> PROBLEM STATEMENT: Your task is to return all of the entries below exactly, leaving out each picture.

> INFORMATION PROVIDED:
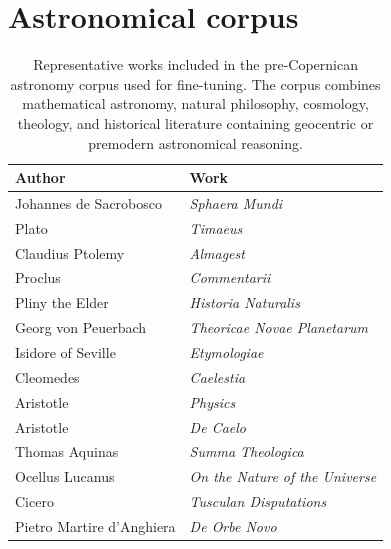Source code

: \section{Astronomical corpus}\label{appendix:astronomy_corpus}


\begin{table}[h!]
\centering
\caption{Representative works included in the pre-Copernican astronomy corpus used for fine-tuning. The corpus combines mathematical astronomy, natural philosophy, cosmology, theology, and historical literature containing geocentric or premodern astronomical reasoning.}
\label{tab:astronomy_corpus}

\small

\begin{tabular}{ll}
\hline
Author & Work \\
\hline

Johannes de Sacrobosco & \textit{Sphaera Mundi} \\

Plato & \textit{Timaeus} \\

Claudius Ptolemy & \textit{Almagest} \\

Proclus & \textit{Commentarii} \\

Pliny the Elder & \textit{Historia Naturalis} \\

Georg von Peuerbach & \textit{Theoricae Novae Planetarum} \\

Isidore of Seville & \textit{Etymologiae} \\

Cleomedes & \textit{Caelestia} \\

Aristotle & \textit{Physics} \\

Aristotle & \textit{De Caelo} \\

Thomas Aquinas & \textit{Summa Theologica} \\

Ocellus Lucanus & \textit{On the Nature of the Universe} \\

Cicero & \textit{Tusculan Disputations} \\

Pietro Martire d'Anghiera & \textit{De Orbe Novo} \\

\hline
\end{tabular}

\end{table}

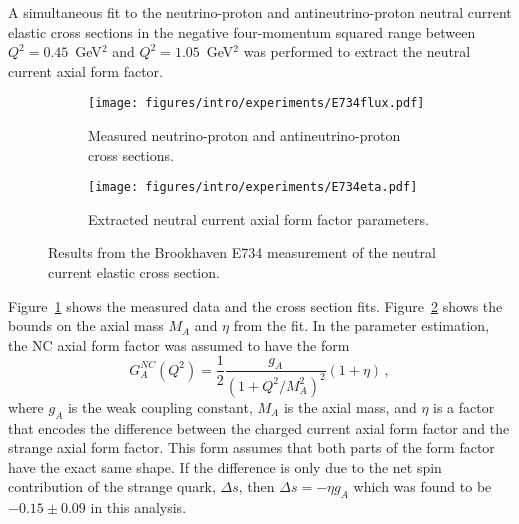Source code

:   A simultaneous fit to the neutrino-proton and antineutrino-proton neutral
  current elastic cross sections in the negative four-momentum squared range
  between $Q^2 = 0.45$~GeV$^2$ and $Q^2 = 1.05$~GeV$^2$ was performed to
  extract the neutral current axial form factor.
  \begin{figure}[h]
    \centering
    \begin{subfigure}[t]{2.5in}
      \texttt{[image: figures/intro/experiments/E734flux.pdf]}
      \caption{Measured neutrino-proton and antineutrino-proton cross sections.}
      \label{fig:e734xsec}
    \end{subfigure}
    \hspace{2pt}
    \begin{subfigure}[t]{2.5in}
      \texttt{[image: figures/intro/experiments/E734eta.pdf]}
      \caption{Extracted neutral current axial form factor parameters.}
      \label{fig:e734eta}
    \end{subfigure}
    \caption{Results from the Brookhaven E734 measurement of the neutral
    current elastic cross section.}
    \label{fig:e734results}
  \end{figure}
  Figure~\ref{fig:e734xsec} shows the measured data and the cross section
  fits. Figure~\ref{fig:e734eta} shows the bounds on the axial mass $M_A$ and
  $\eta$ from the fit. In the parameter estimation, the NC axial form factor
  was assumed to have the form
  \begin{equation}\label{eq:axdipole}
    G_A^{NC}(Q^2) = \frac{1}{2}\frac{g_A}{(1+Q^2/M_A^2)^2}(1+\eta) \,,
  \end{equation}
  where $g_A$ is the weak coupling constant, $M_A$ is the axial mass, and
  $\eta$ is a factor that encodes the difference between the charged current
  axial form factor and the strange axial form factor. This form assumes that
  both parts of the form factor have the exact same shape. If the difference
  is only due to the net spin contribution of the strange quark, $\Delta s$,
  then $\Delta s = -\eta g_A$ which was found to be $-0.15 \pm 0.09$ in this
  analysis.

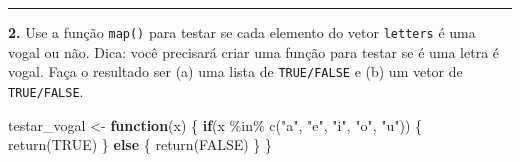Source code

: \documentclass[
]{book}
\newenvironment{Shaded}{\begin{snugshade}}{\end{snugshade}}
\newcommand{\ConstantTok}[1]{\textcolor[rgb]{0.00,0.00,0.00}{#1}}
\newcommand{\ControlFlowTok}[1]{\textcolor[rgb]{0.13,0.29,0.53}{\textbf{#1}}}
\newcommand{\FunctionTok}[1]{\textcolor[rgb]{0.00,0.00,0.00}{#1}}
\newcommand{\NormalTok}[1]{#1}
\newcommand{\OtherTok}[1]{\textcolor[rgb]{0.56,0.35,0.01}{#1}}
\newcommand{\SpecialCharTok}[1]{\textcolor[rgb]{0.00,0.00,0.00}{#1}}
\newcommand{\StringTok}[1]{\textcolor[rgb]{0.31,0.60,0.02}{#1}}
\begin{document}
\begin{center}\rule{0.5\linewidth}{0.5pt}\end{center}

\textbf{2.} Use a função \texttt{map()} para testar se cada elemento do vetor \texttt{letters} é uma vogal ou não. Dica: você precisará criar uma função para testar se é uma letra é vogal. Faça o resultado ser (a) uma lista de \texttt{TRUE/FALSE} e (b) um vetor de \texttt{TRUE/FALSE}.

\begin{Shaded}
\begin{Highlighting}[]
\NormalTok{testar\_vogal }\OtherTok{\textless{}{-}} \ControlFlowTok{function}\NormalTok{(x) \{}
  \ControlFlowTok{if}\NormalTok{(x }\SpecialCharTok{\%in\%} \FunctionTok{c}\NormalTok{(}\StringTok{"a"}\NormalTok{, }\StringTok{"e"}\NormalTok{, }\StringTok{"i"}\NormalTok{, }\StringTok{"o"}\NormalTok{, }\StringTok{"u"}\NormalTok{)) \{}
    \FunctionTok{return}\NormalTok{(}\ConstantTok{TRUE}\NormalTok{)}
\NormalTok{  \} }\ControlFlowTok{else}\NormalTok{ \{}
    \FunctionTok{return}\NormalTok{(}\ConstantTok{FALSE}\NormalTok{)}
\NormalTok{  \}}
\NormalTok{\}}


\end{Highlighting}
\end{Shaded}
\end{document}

> EXPECTED ANSWER:
Source code

: \section{Astronomical corpus}\label{appendix:astronomy_corpus}


\begin{table}[h!]
\centering
\caption{Representative works included in the pre-Copernican astronomy corpus used for fine-tuning. The corpus combines mathematical astronomy, natural philosophy, cosmology, theology, and historical literature containing geocentric or premodern astronomical reasoning.}
\label{tab:astronomy_corpus}

\small

\begin{tabular}{ll}
\hline
Author & Work \\
\hline

Johannes de Sacrobosco & \textit{Sphaera Mundi} \\

Plato & \textit{Timaeus} \\

Claudius Ptolemy & \textit{Almagest} \\

Proclus & \textit{Commentarii} \\

Pliny the Elder & \textit{Historia Naturalis} \\

Georg von Peuerbach & \textit{Theoricae Novae Planetarum} \\

Isidore of Seville & \textit{Etymologiae} \\

Cleomedes & \textit{Caelestia} \\

Aristotle & \textit{Physics} \\

Aristotle & \textit{De Caelo} \\

Thomas Aquinas & \textit{Summa Theologica} \\

Ocellus Lucanus & \textit{On the Nature of the Universe} \\

Cicero & \textit{Tusculan Disputations} \\

Pietro Martire d'Anghiera & \textit{De Orbe Novo} \\

\hline
\end{tabular}

\end{table}

Source code

:   A simultaneous fit to the neutrino-proton and antineutrino-proton neutral
  current elastic cross sections in the negative four-momentum squared range
  between $Q^2 = 0.45$~GeV$^2$ and $Q^2 = 1.05$~GeV$^2$ was performed to
  extract the neutral current axial form factor.
  \begin{figure}[h]
    \centering
    \begin{subfigure}[t]{2.5in}
      \texttt{[image: figures/intro/experiments/E734flux.pdf]}
      \caption{Measured neutrino-proton and antineutrino-proton cross sections.}
      \label{fig:e734xsec}
    \end{subfigure}
    \hspace{2pt}
    \begin{subfigure}[t]{2.5in}
      \texttt{[image: figures/intro/experiments/E734eta.pdf]}
      \caption{Extracted neutral current axial form factor parameters.}
      \label{fig:e734eta}
    \end{subfigure}
    \caption{Results from the Brookhaven E734 measurement of the neutral
    current elastic cross section.}
    \label{fig:e734results}
  \end{figure}
  Figure~\ref{fig:e734xsec} shows the measured data and the cross section
  fits. Figure~\ref{fig:e734eta} shows the bounds on the axial mass $M_A$ and
  $\eta$ from the fit. In the parameter estimation, the NC axial form factor
  was assumed to have the form
  \begin{equation}\label{eq:axdipole}
    G_A^{NC}(Q^2) = \frac{1}{2}\frac{g_A}{(1+Q^2/M_A^2)^2}(1+\eta) \,,
  \end{equation}
  where $g_A$ is the weak coupling constant, $M_A$ is the axial mass, and
  $\eta$ is a factor that encodes the difference between the charged current
  axial form factor and the strange axial form factor. This form assumes that
  both parts of the form factor have the exact same shape. If the difference
  is only due to the net spin contribution of the strange quark, $\Delta s$,
  then $\Delta s = -\eta g_A$ which was found to be $-0.15 \pm 0.09$ in this
  analysis.

Source code

: \documentclass[
]{book}
\newenvironment{Shaded}{\begin{snugshade}}{\end{snugshade}}
\newcommand{\ConstantTok}[1]{\textcolor[rgb]{0.00,0.00,0.00}{#1}}
\newcommand{\ControlFlowTok}[1]{\textcolor[rgb]{0.13,0.29,0.53}{\textbf{#1}}}
\newcommand{\FunctionTok}[1]{\textcolor[rgb]{0.00,0.00,0.00}{#1}}
\newcommand{\NormalTok}[1]{#1}
\newcommand{\OtherTok}[1]{\textcolor[rgb]{0.56,0.35,0.01}{#1}}
\newcommand{\SpecialCharTok}[1]{\textcolor[rgb]{0.00,0.00,0.00}{#1}}
\newcommand{\StringTok}[1]{\textcolor[rgb]{0.31,0.60,0.02}{#1}}
\begin{document}
\begin{center}\rule{0.5\linewidth}{0.5pt}\end{center}

\textbf{2.} Use a função \texttt{map()} para testar se cada elemento do vetor \texttt{letters} é uma vogal ou não. Dica: você precisará criar uma função para testar se é uma letra é vogal. Faça o resultado ser (a) uma lista de \texttt{TRUE/FALSE} e (b) um vetor de \texttt{TRUE/FALSE}.

\begin{Shaded}
\begin{Highlighting}[]
\NormalTok{testar\_vogal }\OtherTok{\textless{}{-}} \ControlFlowTok{function}\NormalTok{(x) \{}
  \ControlFlowTok{if}\NormalTok{(x }\SpecialCharTok{\%in\%} \FunctionTok{c}\NormalTok{(}\StringTok{"a"}\NormalTok{, }\StringTok{"e"}\NormalTok{, }\StringTok{"i"}\NormalTok{, }\StringTok{"o"}\NormalTok{, }\StringTok{"u"}\NormalTok{)) \{}
    \FunctionTok{return}\NormalTok{(}\ConstantTok{TRUE}\NormalTok{)}
\NormalTok{  \} }\ControlFlowTok{else}\NormalTok{ \{}
    \FunctionTok{return}\NormalTok{(}\ConstantTok{FALSE}\NormalTok{)}
\NormalTok{  \}}
\NormalTok{\}}


\end{Highlighting}
\end{Shaded}
\end{document}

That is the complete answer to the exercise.